In accordance with the invention, the weighted average bed temperature of the catalytic bed for the first hydroconversion step is advantageously in the range 260° C. to 600° C., preferably in the range 300° C. to 600° C. and more preferably in the range 350° C. to 550° C.

The quantity of hydrogen mixed with the feed is normally 50 to 5000 normal cubic metres (Nm3) per cubic metre (m3) of liquid feed. Advantageously, the hydrogen is employed in a volume ratio with the feed in the range 100 to 1000 m3/m3, preferably in the range 300 to 800 m3/m3, and more preferably in the range 300 to 600 m3/m3.

It is possible to use a granular catalyst for the ebullated bed hydroconversion of residues, comprising at least one compound of a metal with a hydrodehydrogenating function on an amorphous support. This catalyst may be a catalyst comprising metals from group VIII, for example nickel and/or cobalt, usually in association with at least one metal from group VIB, for example molybdenum and/or tungsten. As an example, it is possible to use a catalyst comprising 0.5% to 10% by weight of nickel, preferably 1% to 5% by weight of nickel (expressed as the nickel oxide, NiO) and 1% to 30% by weight of molybdenum, preferably 5% to 20% by weight of molybdenum (expressed as molybdenum oxide, MoO3) on an amorphous mineral support. This support is, for example, selected from the group formed by alumina, silica, silica-aluminas, magnesia, clays and mixtures of at least two of these minerals. This support may also include other compounds, for example oxides selected from the group formed by boron oxide, zirconia, titanium oxide, phosphorus pentoxide. Usually, an alumina support is used, more usually an alumina support doped with phosphorus and optionally with boron. The concentration of phosphorus pentoxide, P2O5, is usually less than 20% by weight and usually less than 10% by weight. This concentration of P2O5 is usually at least 0.001% by weight. The concentration of boron trioxide, B2O3, is normally 0 to 10% by weight. The alumina used is usually a gamma or rho alumina. This catalyst is more usually in the form of an extrudate. In all cases, the attrition resistance of the catalyst must be high because of the specific constraints associated with ebullated beds.

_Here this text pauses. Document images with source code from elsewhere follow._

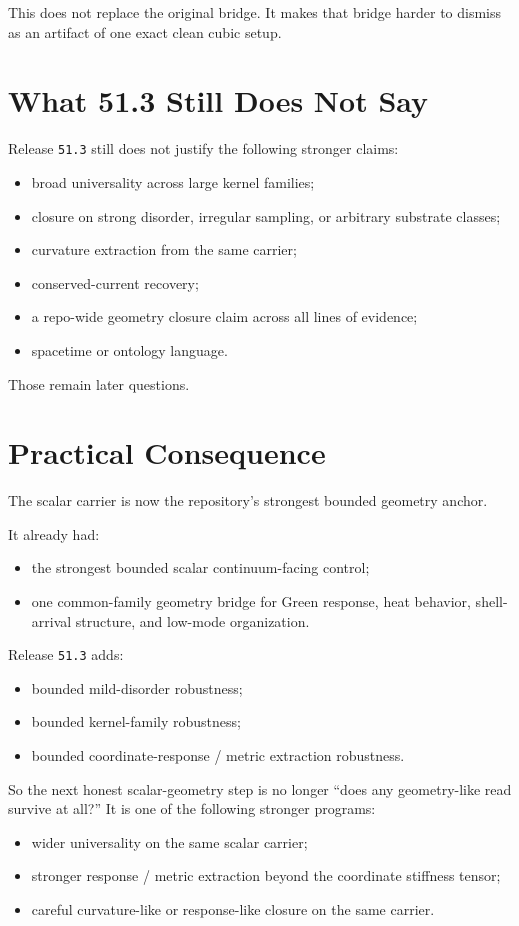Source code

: \documentclass[11pt]{article}
\begin{document}
This does not replace the original bridge. It makes that bridge harder to dismiss as an artifact of one exact clean cubic setup.

\section{What 51.3 Still Does Not Say}

Release \texttt{51.3} still does not justify the following stronger claims:
\begin{itemize}
\item broad universality across large kernel families;
\item closure on strong disorder, irregular sampling, or arbitrary substrate classes;
\item curvature extraction from the same carrier;
\item conserved-current recovery;
\item a repo-wide geometry closure claim across all lines of evidence;
\item spacetime or ontology language.
\end{itemize}

Those remain later questions.

\section{Practical Consequence}

The scalar carrier is now the repository's strongest bounded geometry anchor.

It already had:
\begin{itemize}
\item the strongest bounded scalar continuum-facing control;
\item one common-family geometry bridge for Green response, heat behavior, shell-arrival structure, and low-mode organization.
\end{itemize}

Release \texttt{51.3} adds:
\begin{itemize}
\item bounded mild-disorder robustness;
\item bounded kernel-family robustness;
\item bounded coordinate-response / metric extraction robustness.
\end{itemize}

So the next honest scalar-geometry step is no longer ``does any geometry-like read survive at all?'' It is one of the following stronger programs:
\begin{itemize}
\item wider universality on the same scalar carrier;
\item stronger response / metric extraction beyond the coordinate stiffness tensor;
\item careful curvature-like or response-like closure on the same carrier.
\end{itemize}
\end{document}
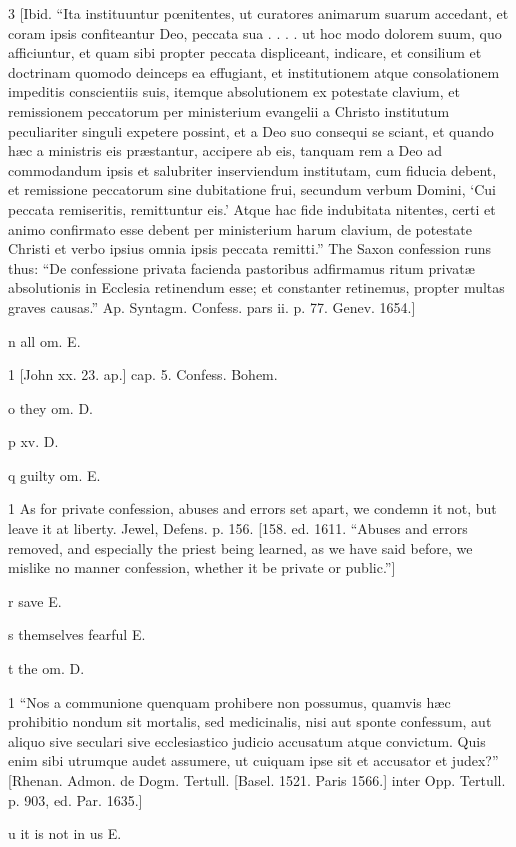 3
[Ibid. “Ita instituuntur pœnitentes, ut curatores animarum suarum accedant, et coram ipsis confiteantur Deo, peccata sua . . . . ut hoc modo dolorem suum, quo afficiuntur, et quam sibi propter peccata displiceant, indicare, et consilium et doctrinam quomodo deinceps ea effugiant, et institutionem atque consolationem impeditis conscientiis suis, itemque absolutionem ex potestate clavium, et remissionem peccatorum per ministerium evangelii a Christo institutum peculiariter singuli expetere possint, et a Deo suo consequi se sciant, et quando hæc a ministris eis præstantur, accipere ab eis, tanquam rem a Deo ad commodandum ipsis et salubriter inserviendum institutam, cum fiducia debent, et remissione peccatorum sine dubitatione frui, secundum verbum Domini, ‘Cui peccata remiseritis, remittuntur eis.’ Atque hac fide indubitata nitentes, certi et animo confirmato esse debent per ministerium harum clavium, de potestate Christi et verbo ipsius omnia ipsis peccata remitti.” The Saxon confession runs thus: “De confessione privata facienda pastoribus adfirmamus ritum privatæ absolutionis in Ecclesia retinendum esse; et constanter retinemus, propter multas graves causas.” Ap. Syntagm. Confess. pars ii. p. 77. Genev. 1654.]

n
all om. E.

1
[John xx. 23. ap.] cap. 5. Confess. Bohem.

o
they om. D.

p
xv. D.

q
guilty om. E.

1
As for private confession, abuses and errors set apart, we condemn it not, but leave it at liberty. Jewel, Defens. p. 156. [158. ed. 1611. “Abuses and errors removed, and especially the priest being learned, as we have said before, we mislike no manner confession, whether it be private or public.”]

r
save E.

s
themselves fearful E.

t
the om. D.

1
“Nos a communione quenquam prohibere non possumus, quamvis hæc prohibitio nondum sit mortalis, sed medicinalis, nisi aut sponte confessum, aut aliquo sive seculari sive ecclesiastico judicio accusatum atque convictum. Quis enim sibi utrumque audet assumere, ut cuiquam ipse sit et accusator et judex?” [Rhenan. Admon. de Dogm. Tertull. [Basel. 1521. Paris 1566.] inter Opp. Tertull. p. 903, ed. Par. 1635.]

u
it is not in us E.

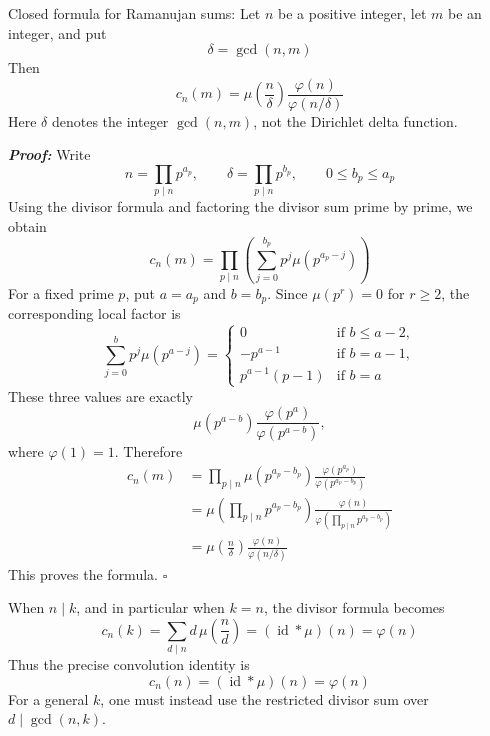 \documentclass[a4paper,11pt,abstracton]{scrartcl}
\theoremstyle{dotlessP}
\theoremstyle{dotlessS}
\theoremstyle{remark}
\theoremstyle{definition}
\begin{document}
\begin{mainbox}{Closed formula for Ramanujan sums:}
Let $n$ be a positive integer, let $m$ be an integer, and put
\[
    \delta=\gcd(n,m)
\]
Then
\[
    c_n(m)=
      \mu\!\left(\frac n\delta\right)
      \frac{\varphi(n)}{\varphi(n/\delta)}
\]
Here $\delta$ denotes the integer $\gcd(n,m)$, not the Dirichlet delta
function.
\end{mainbox}

\begin{claim_box}
\textbf{\textit{Proof:}}
Write
\[
    n=\prod_{p\mid n}p^{a_p},
    \qquad
    \delta=\prod_{p\mid n}p^{b_p},
    \qquad 0\leq b_p\leq a_p
\]
Using the divisor formula and factoring the divisor sum prime by prime,
we obtain
\[
    c_n(m)
      =\prod_{p\mid n}
        \left(\sum_{j=0}^{b_p}
          p^j\mu\!\left(p^{a_p-j}\right)\right)
\]
For a fixed prime $p$, put $a=a_p$ and $b=b_p$. Since
$\mu(p^r)=0$ for $r\geq2$, the corresponding local factor is
\[
    \sum_{j=0}^{b}p^j\mu(p^{a-j})
      =
      \begin{cases}
          0 & \text{if $b\leq a-2$},\\
          -p^{a-1} & \text{if $b=a-1$},\\
          p^{a-1}(p-1) & \text{if $b=a$}
      \end{cases}
\]
These three values are exactly
\[
    \mu(p^{a-b})
      \frac{\varphi(p^a)}{\varphi(p^{a-b})},
\]
where $\varphi(1)=1$. Therefore
\begin{align*}
    c_n(m)
      &=\prod_{p\mid n}
        \mu(p^{a_p-b_p})
        \frac{\varphi(p^{a_p})}
             {\varphi(p^{a_p-b_p})}\\
      &=\mu\!\left(\prod_{p\mid n}p^{a_p-b_p}\right)
        \frac{\varphi(n)}
             {\varphi\!\left(\prod_{p\mid n}p^{a_p-b_p}\right)}\\
      &=\mu\!\left(\frac n\delta\right)
        \frac{\varphi(n)}{\varphi(n/\delta)}
\end{align*}
This proves the formula.
\hfill$\square$
\end{claim_box}

\begin{remark_box}
When $n\mid k$, and in particular when $k=n$, the divisor formula
becomes
\[
    c_n(k)=\sum_{d\mid n}d\,\mu\!\left(\frac nd\right)
      =(\operatorname{id}*\mu)(n)=\varphi(n)
\]
Thus the precise convolution identity is
\[
   c_n(n)=(\operatorname{id}*\mu)(n)=\varphi(n)
\]
For a general $k$, one must instead use the restricted divisor sum
over $d\mid\gcd(n,k)$.
\end{remark_box}
\end{document}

The total quantity of oxides of metals from groups VI and VIII is often 5% to 40% by weight, and in general 7% to 30% by weight, and the weight ratio expressed as the metallic oxide between the metal (or metals) from group VI to the metal (or metals) from group VIII (group VI oxide/group VIII oxide by weight) is in general 20 to 1 and usually 10 to 2. The spent catalyst s partially replaced with fresh catalyst by withdrawal from the bottom of the reactor and introducing fresh or new catalyst into the top of the reactor at regular time intervals, i.e. for example, in bursts or quasi-continuously. As an example, it could be possible to introduce fresh catalyst every day. The replacement ratio of spent catalyst to fresh catalyst may, for example, be 0.01 kilogram to 10 kilograms per cubic metre of feed. This withdrawal and replacement are carried out using devices that allow this hydroconversion step to operate continuously. The unit normally comprises a recirculating pump in order to maintain the catalyst in an ebullated bed by continuously recycling at least a portion of the liquid withdrawn from the head of the reactor and reinjecting it into the bottom of the reactor. It is also possible to send the spent catalyst withdrawn from the reactor to a. regeneration zone in which the carbon and sulphur it contains is eliminated, then this regenerated catalyst is returned to the hydroconversion step a). It is also possible to send the spent catalyst to a rejuvenation zone in order to extract a portion of the metals and coke originating from the feed and deposited on the catalyst.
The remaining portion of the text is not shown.